[The data — start]
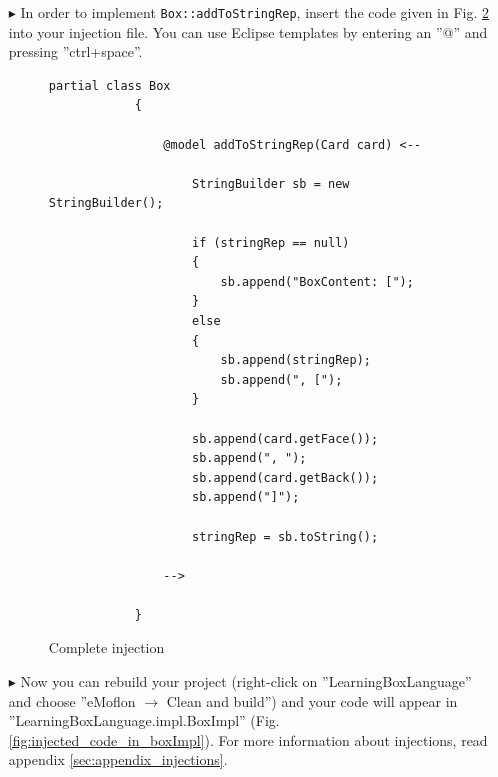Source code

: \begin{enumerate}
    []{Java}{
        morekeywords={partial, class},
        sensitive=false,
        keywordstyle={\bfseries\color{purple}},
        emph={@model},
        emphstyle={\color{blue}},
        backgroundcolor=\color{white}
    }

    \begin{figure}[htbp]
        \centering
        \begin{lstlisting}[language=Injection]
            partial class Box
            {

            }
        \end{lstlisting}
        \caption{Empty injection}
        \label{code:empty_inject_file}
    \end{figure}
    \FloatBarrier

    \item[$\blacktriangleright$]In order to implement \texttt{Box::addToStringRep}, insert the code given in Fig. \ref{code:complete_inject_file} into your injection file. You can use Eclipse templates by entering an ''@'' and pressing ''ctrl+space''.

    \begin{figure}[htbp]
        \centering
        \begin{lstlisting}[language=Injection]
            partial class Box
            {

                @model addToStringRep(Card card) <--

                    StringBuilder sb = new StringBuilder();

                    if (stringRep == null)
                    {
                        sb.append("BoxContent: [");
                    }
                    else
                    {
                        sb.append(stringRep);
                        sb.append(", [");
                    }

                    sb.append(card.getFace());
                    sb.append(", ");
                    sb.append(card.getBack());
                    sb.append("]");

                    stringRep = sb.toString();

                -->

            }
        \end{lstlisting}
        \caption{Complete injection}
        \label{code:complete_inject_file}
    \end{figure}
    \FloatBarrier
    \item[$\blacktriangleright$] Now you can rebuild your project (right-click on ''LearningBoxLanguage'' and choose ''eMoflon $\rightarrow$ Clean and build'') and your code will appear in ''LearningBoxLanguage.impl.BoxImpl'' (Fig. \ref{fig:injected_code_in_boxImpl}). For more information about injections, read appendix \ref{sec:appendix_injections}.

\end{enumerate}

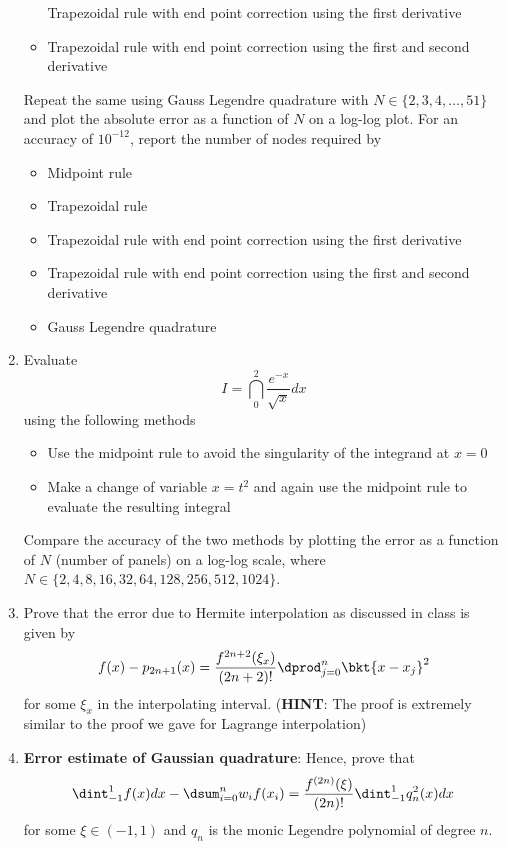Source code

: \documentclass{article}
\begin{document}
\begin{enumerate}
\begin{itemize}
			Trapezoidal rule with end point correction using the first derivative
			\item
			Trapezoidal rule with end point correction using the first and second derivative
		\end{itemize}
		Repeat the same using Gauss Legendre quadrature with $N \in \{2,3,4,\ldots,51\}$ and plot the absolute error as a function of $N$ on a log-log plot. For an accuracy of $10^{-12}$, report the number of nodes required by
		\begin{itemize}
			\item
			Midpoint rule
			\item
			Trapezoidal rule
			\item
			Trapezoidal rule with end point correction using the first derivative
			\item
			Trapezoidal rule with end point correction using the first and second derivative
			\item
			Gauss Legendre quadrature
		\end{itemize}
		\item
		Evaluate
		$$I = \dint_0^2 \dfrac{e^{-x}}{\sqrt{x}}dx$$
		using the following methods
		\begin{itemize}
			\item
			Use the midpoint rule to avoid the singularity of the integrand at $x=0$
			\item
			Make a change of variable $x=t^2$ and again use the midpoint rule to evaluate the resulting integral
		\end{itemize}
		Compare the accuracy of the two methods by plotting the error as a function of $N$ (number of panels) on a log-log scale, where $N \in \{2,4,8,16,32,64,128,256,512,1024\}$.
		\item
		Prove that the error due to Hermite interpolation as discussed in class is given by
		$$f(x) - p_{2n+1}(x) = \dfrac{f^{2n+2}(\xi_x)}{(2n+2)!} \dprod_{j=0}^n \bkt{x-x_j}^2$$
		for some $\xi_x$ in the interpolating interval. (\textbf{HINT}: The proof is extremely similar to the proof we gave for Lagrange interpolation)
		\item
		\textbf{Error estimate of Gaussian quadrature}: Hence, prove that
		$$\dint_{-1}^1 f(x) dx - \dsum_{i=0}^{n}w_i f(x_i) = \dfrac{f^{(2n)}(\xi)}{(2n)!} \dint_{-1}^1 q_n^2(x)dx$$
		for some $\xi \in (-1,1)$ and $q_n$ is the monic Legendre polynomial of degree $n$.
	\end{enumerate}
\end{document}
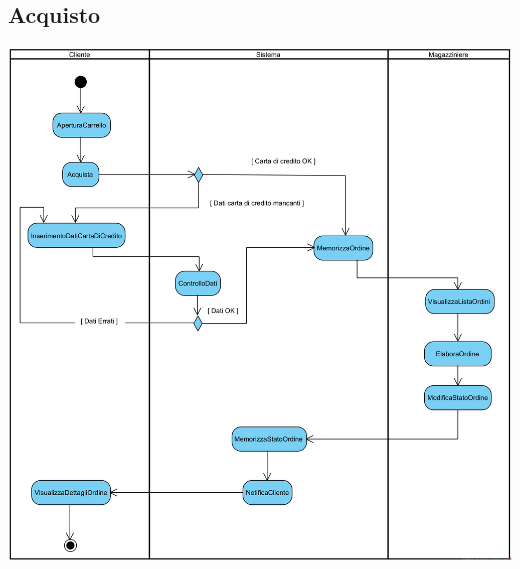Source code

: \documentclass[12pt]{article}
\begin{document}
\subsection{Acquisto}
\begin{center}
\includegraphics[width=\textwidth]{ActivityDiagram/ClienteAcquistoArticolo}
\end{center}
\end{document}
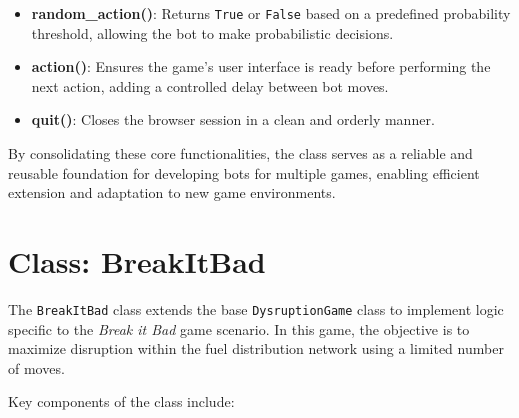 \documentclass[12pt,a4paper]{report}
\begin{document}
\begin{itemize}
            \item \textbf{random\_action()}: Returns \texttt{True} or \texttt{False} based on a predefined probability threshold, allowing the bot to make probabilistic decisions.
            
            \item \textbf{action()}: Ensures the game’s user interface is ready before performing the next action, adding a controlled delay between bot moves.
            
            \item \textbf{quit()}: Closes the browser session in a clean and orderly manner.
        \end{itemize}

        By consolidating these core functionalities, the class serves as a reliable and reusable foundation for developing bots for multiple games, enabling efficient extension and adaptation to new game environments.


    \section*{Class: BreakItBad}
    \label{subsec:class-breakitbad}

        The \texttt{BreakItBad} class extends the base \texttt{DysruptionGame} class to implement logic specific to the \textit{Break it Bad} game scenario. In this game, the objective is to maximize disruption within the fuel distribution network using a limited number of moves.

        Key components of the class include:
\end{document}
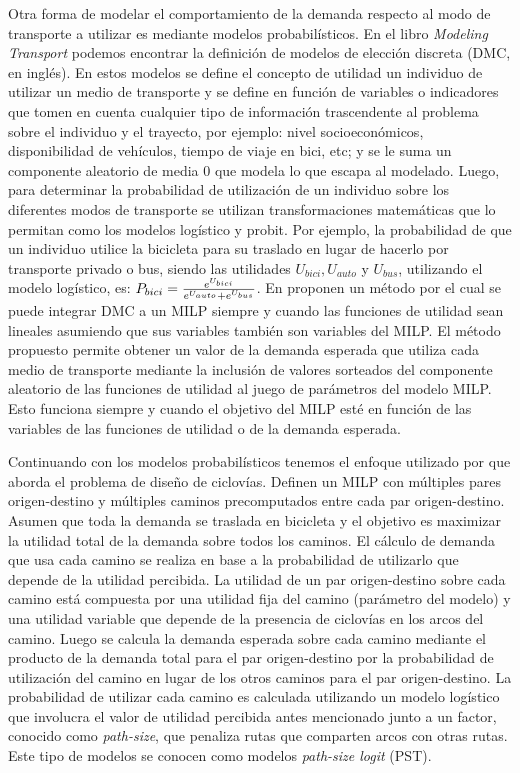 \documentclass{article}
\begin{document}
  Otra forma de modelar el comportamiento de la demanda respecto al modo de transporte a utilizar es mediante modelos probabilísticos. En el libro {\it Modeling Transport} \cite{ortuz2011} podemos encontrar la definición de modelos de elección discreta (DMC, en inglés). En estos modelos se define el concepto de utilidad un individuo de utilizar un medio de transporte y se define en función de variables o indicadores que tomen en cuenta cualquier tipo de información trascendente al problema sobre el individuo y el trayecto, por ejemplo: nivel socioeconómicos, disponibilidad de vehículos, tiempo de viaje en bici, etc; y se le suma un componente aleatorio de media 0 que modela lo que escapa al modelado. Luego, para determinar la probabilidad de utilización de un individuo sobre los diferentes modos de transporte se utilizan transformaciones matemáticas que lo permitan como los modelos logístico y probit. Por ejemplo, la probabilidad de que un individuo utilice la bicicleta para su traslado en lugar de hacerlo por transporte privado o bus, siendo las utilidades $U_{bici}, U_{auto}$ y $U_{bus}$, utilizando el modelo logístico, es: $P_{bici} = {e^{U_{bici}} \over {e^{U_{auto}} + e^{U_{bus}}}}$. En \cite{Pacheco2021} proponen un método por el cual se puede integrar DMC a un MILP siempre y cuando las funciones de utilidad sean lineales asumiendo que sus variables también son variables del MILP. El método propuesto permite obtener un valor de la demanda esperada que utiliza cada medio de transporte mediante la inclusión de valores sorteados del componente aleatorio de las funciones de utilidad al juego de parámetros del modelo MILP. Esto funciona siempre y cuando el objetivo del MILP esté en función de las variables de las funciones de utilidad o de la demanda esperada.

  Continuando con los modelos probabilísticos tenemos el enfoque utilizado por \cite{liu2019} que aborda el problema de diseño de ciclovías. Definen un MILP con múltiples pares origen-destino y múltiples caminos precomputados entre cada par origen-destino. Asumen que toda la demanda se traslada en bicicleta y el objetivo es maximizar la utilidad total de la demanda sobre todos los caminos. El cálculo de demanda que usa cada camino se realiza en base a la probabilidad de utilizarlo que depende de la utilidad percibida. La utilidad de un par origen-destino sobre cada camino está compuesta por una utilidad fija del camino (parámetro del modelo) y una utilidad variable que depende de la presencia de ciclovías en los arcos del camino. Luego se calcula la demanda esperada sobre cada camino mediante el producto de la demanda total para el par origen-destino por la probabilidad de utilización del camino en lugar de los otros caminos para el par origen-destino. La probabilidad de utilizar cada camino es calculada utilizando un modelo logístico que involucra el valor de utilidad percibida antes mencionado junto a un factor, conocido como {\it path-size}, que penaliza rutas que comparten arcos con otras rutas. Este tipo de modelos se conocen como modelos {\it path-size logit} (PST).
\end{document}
[The data — finish]
Task item -> Produce the entries above once more, exactly as given, with each picture left out.

Result of the task ->
Source code

: \begin{enumerate}
    []{Java}{
        morekeywords={partial, class},
        sensitive=false,
        keywordstyle={\bfseries\color{purple}},
        emph={@model},
        emphstyle={\color{blue}},
        backgroundcolor=\color{white}
    }

    \begin{figure}[htbp]
        \centering
        \begin{lstlisting}[language=Injection]
            partial class Box
            {

            }
        \end{lstlisting}
        \caption{Empty injection}
        \label{code:empty_inject_file}
    \end{figure}
    \FloatBarrier

    \item[$\blacktriangleright$]In order to implement \texttt{Box::addToStringRep}, insert the code given in Fig. \ref{code:complete_inject_file} into your injection file. You can use Eclipse templates by entering an ''@'' and pressing ''ctrl+space''.

    \begin{figure}[htbp]
        \centering
        \begin{lstlisting}[language=Injection]
            partial class Box
            {

                @model addToStringRep(Card card) <--

                    StringBuilder sb = new StringBuilder();

                    if (stringRep == null)
                    {
                        sb.append("BoxContent: [");
                    }
                    else
                    {
                        sb.append(stringRep);
                        sb.append(", [");
                    }

                    sb.append(card.getFace());
                    sb.append(", ");
                    sb.append(card.getBack());
                    sb.append("]");

                    stringRep = sb.toString();

                -->

            }
        \end{lstlisting}
        \caption{Complete injection}
        \label{code:complete_inject_file}
    \end{figure}
    \FloatBarrier
    \item[$\blacktriangleright$] Now you can rebuild your project (right-click on ''LearningBoxLanguage'' and choose ''eMoflon $\rightarrow$ Clean and build'') and your code will appear in ''LearningBoxLanguage.impl.BoxImpl'' (Fig. \ref{fig:injected_code_in_boxImpl}). For more information about injections, read appendix \ref{sec:appendix_injections}.

\end{enumerate}

Source code

: \documentclass{article}
\begin{document}
\begin{enumerate}
\begin{itemize}
			Trapezoidal rule with end point correction using the first derivative
			\item
			Trapezoidal rule with end point correction using the first and second derivative
		\end{itemize}
		Repeat the same using Gauss Legendre quadrature with $N \in \{2,3,4,\ldots,51\}$ and plot the absolute error as a function of $N$ on a log-log plot. For an accuracy of $10^{-12}$, report the number of nodes required by
		\begin{itemize}
			\item
			Midpoint rule
			\item
			Trapezoidal rule
			\item
			Trapezoidal rule with end point correction using the first derivative
			\item
			Trapezoidal rule with end point correction using the first and second derivative
			\item
			Gauss Legendre quadrature
		\end{itemize}
		\item
		Evaluate
		$$I = \dint_0^2 \dfrac{e^{-x}}{\sqrt{x}}dx$$
		using the following methods
		\begin{itemize}
			\item
			Use the midpoint rule to avoid the singularity of the integrand at $x=0$
			\item
			Make a change of variable $x=t^2$ and again use the midpoint rule to evaluate the resulting integral
		\end{itemize}
		Compare the accuracy of the two methods by plotting the error as a function of $N$ (number of panels) on a log-log scale, where $N \in \{2,4,8,16,32,64,128,256,512,1024\}$.
		\item
		Prove that the error due to Hermite interpolation as discussed in class is given by
		$$f(x) - p_{2n+1}(x) = \dfrac{f^{2n+2}(\xi_x)}{(2n+2)!} \dprod_{j=0}^n \bkt{x-x_j}^2$$
		for some $\xi_x$ in the interpolating interval. (\textbf{HINT}: The proof is extremely similar to the proof we gave for Lagrange interpolation)
		\item
		\textbf{Error estimate of Gaussian quadrature}: Hence, prove that
		$$\dint_{-1}^1 f(x) dx - \dsum_{i=0}^{n}w_i f(x_i) = \dfrac{f^{(2n)}(\xi)}{(2n)!} \dint_{-1}^1 q_n^2(x)dx$$
		for some $\xi \in (-1,1)$ and $q_n$ is the monic Legendre polynomial of degree $n$.
	\end{enumerate}
\end{document}
Source code

: \documentclass[12pt]{article}
\begin{document}
\subsection{Acquisto}
\begin{center}
\includegraphics[width=\textwidth]{ActivityDiagram/ClienteAcquistoArticolo}
\end{center}
\end{document}
 \documentclass[12pt,a4paper]{report}
\begin{document}
\begin{itemize}
            \item \textbf{random\_action()}: Returns \texttt{True} or \texttt{False} based on a predefined probability threshold, allowing the bot to make probabilistic decisions.
            
            \item \textbf{action()}: Ensures the game’s user interface is ready before performing the next action, adding a controlled delay between bot moves.
            
            \item \textbf{quit()}: Closes the browser session in a clean and orderly manner.
        \end{itemize}

        By consolidating these core functionalities, the class serves as a reliable and reusable foundation for developing bots for multiple games, enabling efficient extension and adaptation to new game environments.


    \section*{Class: BreakItBad}
    \label{subsec:class-breakitbad}

        The \texttt{BreakItBad} class extends the base \texttt{DysruptionGame} class to implement logic specific to the \textit{Break it Bad} game scenario. In this game, the objective is to maximize disruption within the fuel distribution network using a limited number of moves.

        Key components of the class include:
\end{document}
 \documentclass{article}
\begin{document}
  Otra forma de modelar el comportamiento de la demanda respecto al modo de transporte a utilizar es mediante modelos probabilísticos. En el libro {\it Modeling Transport} \cite{ortuz2011} podemos encontrar la definición de modelos de elección discreta (DMC, en inglés). En estos modelos se define el concepto de utilidad un individuo de utilizar un medio de transporte y se define en función de variables o indicadores que tomen en cuenta cualquier tipo de información trascendente al problema sobre el individuo y el trayecto, por ejemplo: nivel socioeconómicos, disponibilidad de vehículos, tiempo de viaje en bici, etc; y se le suma un componente aleatorio de media 0 que modela lo que escapa al modelado. Luego, para determinar la probabilidad de utilización de un individuo sobre los diferentes modos de transporte se utilizan transformaciones matemáticas que lo permitan como los modelos logístico y probit. Por ejemplo, la probabilidad de que un individuo utilice la bicicleta para su traslado en lugar de hacerlo por transporte privado o bus, siendo las utilidades $U_{bici}, U_{auto}$ y $U_{bus}$, utilizando el modelo logístico, es: $P_{bici} = {e^{U_{bici}} \over {e^{U_{auto}} + e^{U_{bus}}}}$. En \cite{Pacheco2021} proponen un método por el cual se puede integrar DMC a un MILP siempre y cuando las funciones de utilidad sean lineales asumiendo que sus variables también son variables del MILP. El método propuesto permite obtener un valor de la demanda esperada que utiliza cada medio de transporte mediante la inclusión de valores sorteados del componente aleatorio de las funciones de utilidad al juego de parámetros del modelo MILP. Esto funciona siempre y cuando el objetivo del MILP esté en función de las variables de las funciones de utilidad o de la demanda esperada.

  Continuando con los modelos probabilísticos tenemos el enfoque utilizado por \cite{liu2019} que aborda el problema de diseño de ciclovías. Definen un MILP con múltiples pares origen-destino y múltiples caminos precomputados entre cada par origen-destino. Asumen que toda la demanda se traslada en bicicleta y el objetivo es maximizar la utilidad total de la demanda sobre todos los caminos. El cálculo de demanda que usa cada camino se realiza en base a la probabilidad de utilizarlo que depende de la utilidad percibida. La utilidad de un par origen-destino sobre cada camino está compuesta por una utilidad fija del camino (parámetro del modelo) y una utilidad variable que depende de la presencia de ciclovías en los arcos del camino. Luego se calcula la demanda esperada sobre cada camino mediante el producto de la demanda total para el par origen-destino por la probabilidad de utilización del camino en lugar de los otros caminos para el par origen-destino. La probabilidad de utilizar cada camino es calculada utilizando un modelo logístico que involucra el valor de utilidad percibida antes mencionado junto a un factor, conocido como {\it path-size}, que penaliza rutas que comparten arcos con otras rutas. Este tipo de modelos se conocen como modelos {\it path-size logit} (PST).
\end{document}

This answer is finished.